Wer sich mit Kulinarik beschäftigt, stößt über kurz oder lang auf das charismatische Großmaul Anthony Bourdain.
Der französischstämmige Managersohn führte in New York jahrelang die legendäre Brasserie Les Halles. Dort wird französische Kleinbürgerküche zu bezahlbaren Preisen in so grandioser Qualität serviert, dass das Publikum aus allen Einkommensschichten besteht, von Normalverdienern bis hin zur High Society. Sein Buch Geständnisse eines Küchenchefs: Was Sie über Restaurants nie wissen wollten wurde ein Weltbestseller. Das breite Publikum der USA lernte ihn durch die Food Network Serie A Cook’s Tour kennen. Das darauf basierende Buch Ein Küchenchef reist um die Welt: Auf der Jagd nach dem vollkommenen Genuss, habe ich bestimmt schon ein dutzendmal an Freunde verschenkt. Seit vielen Jahren läuft seine Doku-Reihe Anthony Bourdain: No Reservations, welche in Deutschland unter dem Titel Anthony Bourdain – eine Frage des Geschmacks zu sehen ist.
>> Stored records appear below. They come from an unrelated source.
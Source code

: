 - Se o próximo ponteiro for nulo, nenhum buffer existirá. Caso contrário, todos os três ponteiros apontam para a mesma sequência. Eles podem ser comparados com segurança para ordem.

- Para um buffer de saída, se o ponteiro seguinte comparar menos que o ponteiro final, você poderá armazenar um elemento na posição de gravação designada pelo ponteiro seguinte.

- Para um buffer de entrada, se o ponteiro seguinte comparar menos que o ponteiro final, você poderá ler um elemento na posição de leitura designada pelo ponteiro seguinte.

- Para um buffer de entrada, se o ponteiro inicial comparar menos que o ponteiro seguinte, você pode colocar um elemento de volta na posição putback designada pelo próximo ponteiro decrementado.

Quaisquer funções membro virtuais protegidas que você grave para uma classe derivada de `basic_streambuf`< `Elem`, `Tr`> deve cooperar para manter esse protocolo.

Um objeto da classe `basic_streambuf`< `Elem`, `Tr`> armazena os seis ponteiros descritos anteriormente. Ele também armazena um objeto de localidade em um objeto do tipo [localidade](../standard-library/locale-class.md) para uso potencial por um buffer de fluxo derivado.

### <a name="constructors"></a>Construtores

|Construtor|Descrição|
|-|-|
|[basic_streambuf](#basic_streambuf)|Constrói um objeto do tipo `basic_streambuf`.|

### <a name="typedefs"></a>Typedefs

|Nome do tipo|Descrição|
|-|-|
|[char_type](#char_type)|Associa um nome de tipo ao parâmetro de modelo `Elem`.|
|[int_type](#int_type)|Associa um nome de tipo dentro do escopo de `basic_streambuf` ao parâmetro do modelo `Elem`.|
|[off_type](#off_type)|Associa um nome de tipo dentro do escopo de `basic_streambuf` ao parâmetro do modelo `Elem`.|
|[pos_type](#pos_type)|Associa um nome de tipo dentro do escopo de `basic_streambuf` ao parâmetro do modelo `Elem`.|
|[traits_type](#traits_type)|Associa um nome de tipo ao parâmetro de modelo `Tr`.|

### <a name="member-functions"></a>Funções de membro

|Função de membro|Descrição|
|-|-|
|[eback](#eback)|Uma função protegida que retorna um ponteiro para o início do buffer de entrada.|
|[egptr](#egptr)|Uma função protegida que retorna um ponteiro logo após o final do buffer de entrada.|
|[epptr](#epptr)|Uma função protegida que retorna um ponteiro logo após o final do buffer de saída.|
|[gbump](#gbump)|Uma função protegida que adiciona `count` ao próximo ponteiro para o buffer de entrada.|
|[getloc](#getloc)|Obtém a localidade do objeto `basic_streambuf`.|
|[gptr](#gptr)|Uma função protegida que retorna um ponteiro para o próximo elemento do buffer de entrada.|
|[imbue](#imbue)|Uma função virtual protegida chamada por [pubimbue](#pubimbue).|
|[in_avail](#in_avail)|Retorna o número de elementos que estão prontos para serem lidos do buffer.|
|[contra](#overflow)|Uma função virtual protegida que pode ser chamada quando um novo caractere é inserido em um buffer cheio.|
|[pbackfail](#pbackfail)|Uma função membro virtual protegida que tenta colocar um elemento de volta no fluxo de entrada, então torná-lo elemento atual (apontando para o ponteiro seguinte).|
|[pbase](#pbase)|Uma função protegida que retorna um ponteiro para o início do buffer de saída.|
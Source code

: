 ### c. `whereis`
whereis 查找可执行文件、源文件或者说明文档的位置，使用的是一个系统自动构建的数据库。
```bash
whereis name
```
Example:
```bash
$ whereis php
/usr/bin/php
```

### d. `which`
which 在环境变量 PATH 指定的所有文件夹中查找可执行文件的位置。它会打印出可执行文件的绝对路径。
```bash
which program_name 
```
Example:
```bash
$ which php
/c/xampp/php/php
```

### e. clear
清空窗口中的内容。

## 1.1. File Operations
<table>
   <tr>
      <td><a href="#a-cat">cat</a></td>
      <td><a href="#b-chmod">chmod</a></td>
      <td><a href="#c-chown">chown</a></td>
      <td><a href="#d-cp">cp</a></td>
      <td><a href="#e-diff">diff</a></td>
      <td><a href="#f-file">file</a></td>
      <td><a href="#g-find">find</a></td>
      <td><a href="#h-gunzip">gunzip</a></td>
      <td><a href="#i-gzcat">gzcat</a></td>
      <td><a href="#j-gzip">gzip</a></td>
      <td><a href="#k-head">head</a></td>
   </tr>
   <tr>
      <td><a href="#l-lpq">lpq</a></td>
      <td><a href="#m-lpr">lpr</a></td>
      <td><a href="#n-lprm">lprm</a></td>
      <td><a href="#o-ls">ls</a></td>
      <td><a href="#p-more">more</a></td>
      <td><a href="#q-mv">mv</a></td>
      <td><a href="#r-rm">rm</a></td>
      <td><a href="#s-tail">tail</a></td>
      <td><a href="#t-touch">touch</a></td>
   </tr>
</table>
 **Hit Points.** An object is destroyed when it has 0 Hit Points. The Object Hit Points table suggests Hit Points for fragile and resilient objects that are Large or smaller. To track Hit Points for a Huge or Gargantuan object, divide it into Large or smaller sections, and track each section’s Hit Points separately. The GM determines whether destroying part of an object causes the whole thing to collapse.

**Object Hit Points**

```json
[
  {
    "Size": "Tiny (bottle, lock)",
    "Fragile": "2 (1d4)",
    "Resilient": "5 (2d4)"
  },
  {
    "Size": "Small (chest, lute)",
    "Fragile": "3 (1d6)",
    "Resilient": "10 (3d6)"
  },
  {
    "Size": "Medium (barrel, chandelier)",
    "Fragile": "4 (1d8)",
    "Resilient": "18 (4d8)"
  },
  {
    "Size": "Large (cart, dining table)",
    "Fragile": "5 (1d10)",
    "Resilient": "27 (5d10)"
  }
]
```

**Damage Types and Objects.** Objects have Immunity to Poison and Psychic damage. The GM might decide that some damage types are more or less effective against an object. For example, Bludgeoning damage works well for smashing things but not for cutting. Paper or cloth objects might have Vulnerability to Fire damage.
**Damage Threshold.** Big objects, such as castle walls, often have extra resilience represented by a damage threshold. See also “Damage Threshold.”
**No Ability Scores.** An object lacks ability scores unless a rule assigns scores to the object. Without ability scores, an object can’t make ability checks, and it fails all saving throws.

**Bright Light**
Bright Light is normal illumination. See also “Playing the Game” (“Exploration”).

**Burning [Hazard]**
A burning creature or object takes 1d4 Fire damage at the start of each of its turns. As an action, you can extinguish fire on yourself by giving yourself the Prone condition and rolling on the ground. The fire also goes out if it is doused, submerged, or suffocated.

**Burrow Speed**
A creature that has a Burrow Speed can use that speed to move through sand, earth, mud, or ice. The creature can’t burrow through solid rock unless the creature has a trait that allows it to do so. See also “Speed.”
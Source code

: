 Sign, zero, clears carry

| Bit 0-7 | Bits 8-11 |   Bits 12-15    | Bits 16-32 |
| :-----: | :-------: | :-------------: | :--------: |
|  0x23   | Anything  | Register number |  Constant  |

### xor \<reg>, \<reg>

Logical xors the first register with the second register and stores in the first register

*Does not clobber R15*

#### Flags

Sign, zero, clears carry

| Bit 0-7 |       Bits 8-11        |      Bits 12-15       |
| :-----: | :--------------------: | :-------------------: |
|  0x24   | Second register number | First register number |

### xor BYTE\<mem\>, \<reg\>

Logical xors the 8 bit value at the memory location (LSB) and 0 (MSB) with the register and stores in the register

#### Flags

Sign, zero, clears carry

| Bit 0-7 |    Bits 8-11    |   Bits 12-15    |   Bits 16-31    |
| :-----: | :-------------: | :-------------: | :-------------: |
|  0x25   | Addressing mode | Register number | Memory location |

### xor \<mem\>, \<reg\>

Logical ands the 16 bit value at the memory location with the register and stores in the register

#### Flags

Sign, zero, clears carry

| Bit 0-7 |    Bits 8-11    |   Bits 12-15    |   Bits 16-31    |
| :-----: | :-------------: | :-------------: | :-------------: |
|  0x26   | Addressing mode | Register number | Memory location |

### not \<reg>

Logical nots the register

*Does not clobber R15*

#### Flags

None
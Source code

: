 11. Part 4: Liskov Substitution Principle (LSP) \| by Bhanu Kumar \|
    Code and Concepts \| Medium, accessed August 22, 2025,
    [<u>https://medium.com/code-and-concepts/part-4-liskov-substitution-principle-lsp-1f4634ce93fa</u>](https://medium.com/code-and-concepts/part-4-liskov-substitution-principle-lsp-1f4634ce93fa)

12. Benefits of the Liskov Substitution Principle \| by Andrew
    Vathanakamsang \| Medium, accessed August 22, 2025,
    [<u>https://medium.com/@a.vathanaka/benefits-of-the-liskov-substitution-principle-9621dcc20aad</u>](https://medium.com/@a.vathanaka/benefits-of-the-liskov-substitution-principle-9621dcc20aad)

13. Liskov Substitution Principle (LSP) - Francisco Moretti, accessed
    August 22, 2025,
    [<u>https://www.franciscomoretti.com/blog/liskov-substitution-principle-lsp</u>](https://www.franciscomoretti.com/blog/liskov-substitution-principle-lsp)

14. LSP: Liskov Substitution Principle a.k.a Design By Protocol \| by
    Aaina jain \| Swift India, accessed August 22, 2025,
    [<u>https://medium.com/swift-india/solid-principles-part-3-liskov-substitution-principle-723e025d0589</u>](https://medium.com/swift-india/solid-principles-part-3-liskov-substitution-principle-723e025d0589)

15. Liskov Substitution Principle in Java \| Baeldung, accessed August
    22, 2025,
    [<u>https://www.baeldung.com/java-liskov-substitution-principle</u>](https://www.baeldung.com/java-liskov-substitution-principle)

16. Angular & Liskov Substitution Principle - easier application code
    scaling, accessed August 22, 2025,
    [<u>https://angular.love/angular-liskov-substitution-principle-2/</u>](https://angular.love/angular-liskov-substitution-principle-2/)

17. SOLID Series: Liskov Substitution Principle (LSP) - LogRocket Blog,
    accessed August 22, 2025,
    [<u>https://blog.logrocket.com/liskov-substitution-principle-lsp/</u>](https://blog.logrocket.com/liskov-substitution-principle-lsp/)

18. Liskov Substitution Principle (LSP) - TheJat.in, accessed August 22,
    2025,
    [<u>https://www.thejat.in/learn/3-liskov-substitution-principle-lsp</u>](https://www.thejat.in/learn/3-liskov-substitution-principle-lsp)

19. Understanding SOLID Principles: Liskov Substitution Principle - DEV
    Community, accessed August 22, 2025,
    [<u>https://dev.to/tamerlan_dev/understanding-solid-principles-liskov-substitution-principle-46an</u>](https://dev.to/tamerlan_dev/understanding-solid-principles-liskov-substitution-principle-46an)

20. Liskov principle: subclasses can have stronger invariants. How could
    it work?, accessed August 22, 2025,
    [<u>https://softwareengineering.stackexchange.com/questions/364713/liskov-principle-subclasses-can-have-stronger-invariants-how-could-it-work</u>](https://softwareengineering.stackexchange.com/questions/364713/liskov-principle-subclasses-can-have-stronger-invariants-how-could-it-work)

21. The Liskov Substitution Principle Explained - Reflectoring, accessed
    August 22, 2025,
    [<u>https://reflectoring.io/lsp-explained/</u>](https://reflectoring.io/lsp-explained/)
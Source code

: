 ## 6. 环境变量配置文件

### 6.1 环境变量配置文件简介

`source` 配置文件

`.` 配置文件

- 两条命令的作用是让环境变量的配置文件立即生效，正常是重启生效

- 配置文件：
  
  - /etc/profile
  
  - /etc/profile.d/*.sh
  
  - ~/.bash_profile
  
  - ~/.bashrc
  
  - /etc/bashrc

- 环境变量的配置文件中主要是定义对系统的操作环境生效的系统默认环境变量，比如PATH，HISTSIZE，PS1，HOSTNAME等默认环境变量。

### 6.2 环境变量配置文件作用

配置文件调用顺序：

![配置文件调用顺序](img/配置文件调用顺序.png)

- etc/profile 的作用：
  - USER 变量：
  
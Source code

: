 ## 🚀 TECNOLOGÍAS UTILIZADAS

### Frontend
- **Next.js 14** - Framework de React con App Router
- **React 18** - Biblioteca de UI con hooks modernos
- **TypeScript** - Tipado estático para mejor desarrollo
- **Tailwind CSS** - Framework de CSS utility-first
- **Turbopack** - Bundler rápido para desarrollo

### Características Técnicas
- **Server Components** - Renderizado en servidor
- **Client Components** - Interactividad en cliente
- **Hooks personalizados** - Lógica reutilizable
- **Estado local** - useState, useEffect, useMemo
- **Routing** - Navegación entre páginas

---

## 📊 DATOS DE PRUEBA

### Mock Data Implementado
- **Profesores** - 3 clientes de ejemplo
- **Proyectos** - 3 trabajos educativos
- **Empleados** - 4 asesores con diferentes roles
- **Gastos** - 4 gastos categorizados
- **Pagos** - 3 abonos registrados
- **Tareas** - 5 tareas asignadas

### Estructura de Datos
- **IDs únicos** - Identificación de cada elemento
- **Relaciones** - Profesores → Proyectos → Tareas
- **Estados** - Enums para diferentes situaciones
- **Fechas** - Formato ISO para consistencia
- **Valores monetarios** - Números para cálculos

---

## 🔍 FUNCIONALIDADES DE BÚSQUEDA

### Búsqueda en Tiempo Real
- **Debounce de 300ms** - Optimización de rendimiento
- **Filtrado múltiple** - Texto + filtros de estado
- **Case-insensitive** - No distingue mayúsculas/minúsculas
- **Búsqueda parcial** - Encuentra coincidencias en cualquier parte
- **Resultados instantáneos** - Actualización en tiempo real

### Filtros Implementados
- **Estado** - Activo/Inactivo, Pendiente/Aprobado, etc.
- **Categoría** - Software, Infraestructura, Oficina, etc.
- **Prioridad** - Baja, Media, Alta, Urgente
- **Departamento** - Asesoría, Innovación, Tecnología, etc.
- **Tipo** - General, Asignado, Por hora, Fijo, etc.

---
Dieser weltläufige Chefkoch schrieb in dem euphorischen Vorwort der amerikanischen Erstausgabe zu Fergus Hendersons Buch Nose to tail, dem dieses Rezept entnommen wurde, folgendes: „Nachdem ich im St. John (Anmerkung: Das Londoner Restaurant von Fergus Henderson) das geröstete Knochenmark mit Petersiliensalat gegessen hatte, erkor ich es ein für alle Mal zur Henkersmahlzeit meiner Wahl, zum letzten Gericht, das ich verspeisen wollte, ehe sie den Saft aufdrehen.“
Das musste ich natürlich auch probieren. Da sich meine Frau weigerte, überredete ich mein Brüderlein zum Mitessen. Ebenso wie bei den Mutproben unserer Kindheit – Regenwurmessen, die Stinkie-Binkies von der anderen Straßenseite beleidigen oder von der Weserbrücke springen – musste ich nur „Sei einmal in deinem Leben cool“ sagen (ich hoffe Mama liest das jetzt nicht, sonst bekomme ich noch rückwirkend Stubenarrest). Wie auch immer, das geröstete Knochenmark mit Petersiliensalat ist wirklich köstlich. Hendersons Rezepte setzen eine gewisse Küchenpraxis voraus, weswegen hier die Temperaturangabe fehlt. Meinen neuen Backofen stellte ich auf 140 °C mit Unterhitze ein. Das kann von Gerät zu Gerät variieren. Selbst Lesemuffeln empfehle ich ein Blick in die Bedienungsanleitung des Backofens, sie werden erstaunliche Informationen finden. Und ich nehme immer etwas weniger Kapern. Ansonsten: Ein ganz einfaches, sehr preiswertes und wirklich legendäres Rezept.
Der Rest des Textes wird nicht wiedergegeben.